The objective of Positive Train Control (PTC) systems is to prevent train-to-train collisions, overspeed derailments, and incursions into roadway work limits.
By Jeff Berman, Group News Editor
November 23, 2015
Even though an extension for railroads to implement positive train control (PTC) by at least three years to December 31, 2018, is now intact, when it was enacted by Congress and subsequently signed into law by President Obama late last month, a Reuters report indicated that does not mean by any stretch that the federal government will take its foot off the gas pedal, when it comes to ensuring that railroads have their PTC plans in place.
As previously reported, the objective of PTC systems is to prevent train-to-train collisions, overspeed derailments, and incursions into roadway work limits. PTC sends and receives a continuous stream of data transmitted by wireless signals about the location, speed, and direction of trains, according to the Federal Railroad Administration (FRA). PTC systems, added the FRA, utilize advanced technologies including digital radio links, global positioning systems and wayside computer control systems that aid dispatchers and train crews in safely managing train movements.
A mandate for PTC systems was included in House and Senate legislation- The Rail Safety and Improvement Act of 2008. The legislation was passed after a September 12, 2008 collision between a freight train and a commuter train in Los Angeles. PTC has received renewed attention, following a tragic Amrtak accident in the Philadelphia area earlier this year. As per the mandate, the December 31, 2015 deadline required freight railroads to install Positive Train Control (PTC) technology on 40 percent of its network.
The report cited a letter to railroads by Federal Railroad Administrator Sarah Feinberg, which said that the U.S. government will “aggressively enforce” the new 2018 PTC deadline. If railroads are not PTC-ready by 2018, they are eligible for a waiver for two more years.
According to the report, Feinberg wrote that rail operators could face a daily civil penalty of at least $5,000 if they don’t submit a PTC implementation plan by January 27, adding that “FRA intends to aggressively enforce the deadlines and requirements.”
These plans submitted by the railroads, they will include information on intended schedules to implement the technology and demonstrate how rail operators will meet milestones, with a regulator having 90 days to approve or disapprove each plan, said Reuters. And plans that do not get regulatory approval would then receive another 30 days to file a revised plan.
In the weeks leading up to the PTC extension being announced, various railroad stakeholders made it clear that rail service shutdowns could be looming if an extension was not granted.
And the AAR said in September that the lack of an extension would have far-reaching impacts on the nation’s freight and passenger rail industries, their customers and the American economy and they have indicated without the certainty of a PTC extension in the very near future, preparatory actions were beginning to suspend service by December 31.

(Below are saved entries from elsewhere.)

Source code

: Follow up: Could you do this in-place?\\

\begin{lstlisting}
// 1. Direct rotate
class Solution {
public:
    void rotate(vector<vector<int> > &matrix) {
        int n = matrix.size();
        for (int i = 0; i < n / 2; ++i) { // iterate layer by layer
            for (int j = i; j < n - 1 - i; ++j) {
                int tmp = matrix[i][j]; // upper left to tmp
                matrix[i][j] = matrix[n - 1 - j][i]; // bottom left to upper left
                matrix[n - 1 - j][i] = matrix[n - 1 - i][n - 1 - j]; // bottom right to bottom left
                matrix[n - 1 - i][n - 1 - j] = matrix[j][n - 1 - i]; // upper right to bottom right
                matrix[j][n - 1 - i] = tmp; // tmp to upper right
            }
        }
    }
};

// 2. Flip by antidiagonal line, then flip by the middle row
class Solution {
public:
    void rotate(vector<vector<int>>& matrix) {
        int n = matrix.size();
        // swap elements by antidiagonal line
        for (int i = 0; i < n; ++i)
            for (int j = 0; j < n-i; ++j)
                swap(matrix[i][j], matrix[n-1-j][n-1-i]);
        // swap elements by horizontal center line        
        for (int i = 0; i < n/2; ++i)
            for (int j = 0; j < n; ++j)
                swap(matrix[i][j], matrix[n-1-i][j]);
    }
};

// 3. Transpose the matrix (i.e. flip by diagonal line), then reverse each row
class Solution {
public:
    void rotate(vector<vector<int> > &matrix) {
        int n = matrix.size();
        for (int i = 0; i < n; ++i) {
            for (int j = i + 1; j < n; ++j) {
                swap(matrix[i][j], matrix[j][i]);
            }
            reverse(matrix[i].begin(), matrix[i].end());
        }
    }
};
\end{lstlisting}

At last week’s RailTrends conference in New York hosted by Progressive Railroading magazine and independent railroad analyst Tony Hatch, FRA’s Feinberg said that PTC is one of the most—if not the most—significant advance in technology in the rail industry during the last 100 years.
“That’s why FRA has been advocating for—and that railroads have been working to implement—Positive Train Control,” she said. “I appreciate the work that the rail industry has done to implement this technology and we remain your partner in implementation. I would not make the extension the primary focus. The focus has to remain on getting PTC up and running and implemented as soon as possible.”
She added that 2018 is and remains the goal, adding that for those railroads that need to get to 2020, there are certain boxes that need to be checked in order to get there, but that came with the edict not to aim for 2020 and assume Congress will “give in” and offer up another extension.
AAR Chairman and CEO Ed Hamberger said at RailTrends that the industry’s push for the extension represents a focus on safety, with PTC needing to be rolled out as fast as possible, with the rail sector running as fast as possible to get that done.
“The industry will have spent $6 billion in private capital on PTC by the end of this year, and it will be 100 percent installed with all of the hardware in the ground and on locomotives by 2018. It will be over 50 percent up and running by that time. We are committed to getting it done….and start getting the safety benefits and also to the extent that there are business benefits and start reaping them. We will get this done.”
Hamberger also made it clear that getting the PTC extension was vital in that it underscored the emphasis of exactly what the railroad sector means to the economy, echoing Feinberg’s comments of that for the country to move forward economically railroads need to be there.
And had the extension had not been passed by November 1, freight and commuter rail would have had to cease operations, he said, with the potential for an economic ripple effect, coupled with that 1.7 million Americans that take daily commuter trains would have had to go back out on highways to get to work.